Entre temps, la deuxième tour venait de s’effondrer.
Je regardais autour, avec le sentiment que ces tonnes d’acier et de béton tombaient chez nous. Mais les voitures continuaient à circuler ; en face, les touristes entraient et sortaient du ferry du Frioul, les poissonnières continuaient à vendre leurs sardines, bref la vie continuait, estivale et nonchalante, sous quelques nuages annonçant l’automne.
Heureusement que les touristes anglais, scotchés sur l’écran, étaient toujours là, sinon j’aurais fini par croire que LCI s’était mise à la fiction pour faire concurrence à « Gloire et beauté ».
Le sentiment d’irréalité ne dura pas longtemps. Bientôt, la rumeur (la seule info qui compte à Marseille) rattrapa le Vieux port, et le garçon de café, enfin au courant, fixa l’écran et me dit « j’espère que ces avions ne sont pas partis d’Orly, sinon, bonjour les emmerdes ».
Non, les avions n’étaient pas partis d’Orly, ni de Roissy ni d’aucun autre tarmac européen, cependant, nous n’avons pas fait l’économie des emmerdes.
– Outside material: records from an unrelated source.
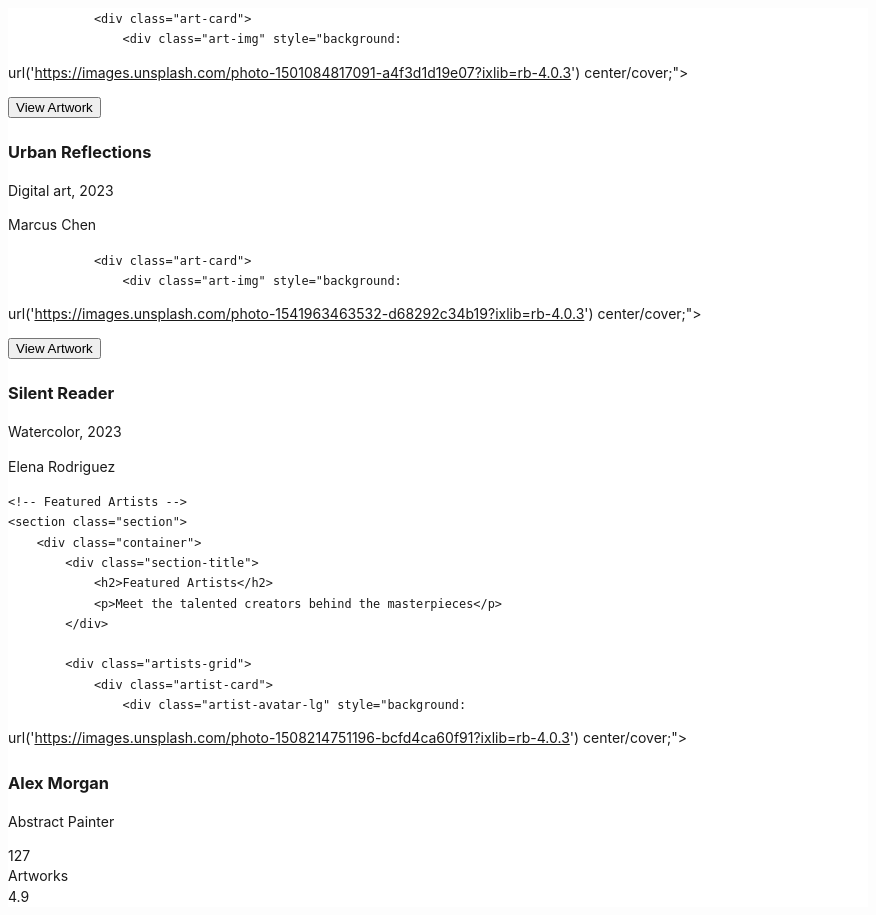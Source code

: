                 <div class="art-card"> 
                    <div class="art-img" style="background: 
url('https://images.unsplash.com/photo-1501084817091-a4f3d1d19e07?ixlib=rb-4.0.3') 
center/cover;"> 
                        <div class="art-overlay"> 
                            <button class="view-btn">View Artwork</button> 
                        </div> 
                    </div> 
                    <div class="art-info"> 
                        <h3>Urban Reflections</h3> 
                        <p>Digital art, 2023</p> 
                        <div class="artist-info"> 
                            <div class="artist-avatar" style="background: 
url('https://images.unsplash.com/photo-1507003211169-0a1dd7228f2d?ixlib=rb-4.0.3') 
center/cover;"></div> 
                            <span>Marcus Chen</span> 
                        </div> 
                    </div> 
                </div> 
                 
                <div class="art-card"> 
                    <div class="art-img" style="background: 
url('https://images.unsplash.com/photo-1541963463532-d68292c34b19?ixlib=rb-4.0.3') 
center/cover;"> 
                        <div class="art-overlay"> 
                            <button class="view-btn">View Artwork</button> 
                        </div> 
                    </div> 
                    <div class="art-info"> 
                        <h3>Silent Reader</h3> 
                        <p>Watercolor, 2023</p> 
                        <div class="artist-info"> 
                            <div class="artist-avatar" style="background: 
url('https://images.unsplash.com/photo-1519085360753-af0119f7cbe7?ixlib=rb-4.0.3') 
center/cover;"></div> 
                            <span>Elena Rodriguez</span> 
                        </div> 
                    </div> 
                </div> 
            </div> 
        </div> 
    </section> 
 
    <!-- Featured Artists --> 
    <section class="section"> 
        <div class="container"> 
            <div class="section-title"> 
                <h2>Featured Artists</h2> 
                <p>Meet the talented creators behind the masterpieces</p> 
            </div> 
             
            <div class="artists-grid"> 
                <div class="artist-card"> 
                    <div class="artist-avatar-lg" style="background: 
url('https://images.unsplash.com/photo-1508214751196-bcfd4ca60f91?ixlib=rb-4.0.3') 
center/cover;"></div> 
                    <h3 class="artist-name">Alex Morgan</h3> 
                    <p>Abstract Painter</p> 
                    <div class="artist-stats"> 
                        <div class="stat"> 
                            <div class="stat-value">127</div> 
                            <div class="stat-label">Artworks</div> 
                        </div> 
                        <div class="stat"> 
                            <div class="stat-value">4.9</div>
Un monde nouveau venait de naître au sein des ruines des sœurs jumelles, fait de mélanges de fiction et de réalité, de peurs et de mensonges, un monde qui attendait impatiemment le 11/9 pour rugir et surgir. Une guerre de religion éclata ce jour là, pas celle des médias, opposant chrétiens et musulmans, mais civile, interconfessionnelle, si on comptabilise - comme il est d’usage dans les guerres -, l’identité des victimes. Elles sont mille fois plus nombreuses et se situent dans leur quasi-totalité en terres musulmanes.
Une nouvelle guerre expéditionnaire se prépara et vit le jour, dont on annonce depuis des années le fin, mais qui ne vient jamais. L’Occident, blessé et moralisateur est parti rendre justice et il y est toujours, roi nu et incapable de cacher des objectifs obscurs dépourvus de moyens.
Victorieuse, la télévision nous rappelle, neuf ans plus tard, qu’elle tient toujours les reines de ce char en folie, montant en flèche un prédicateur obscur, d’une secte obscure, d’un coin paumé de l’Amérique profonde, qui, tout seul, s’en va en guerre et que les puissants du monde prient humblement de l’arrêter.
Un monde fou – fou - fou, qui sacrifie à l’image, au paraître, à la fiction, l’essence même de la réalité.
Un monde qu’on aurait dû, comme la garçon de café, éteindre depuis longtemps.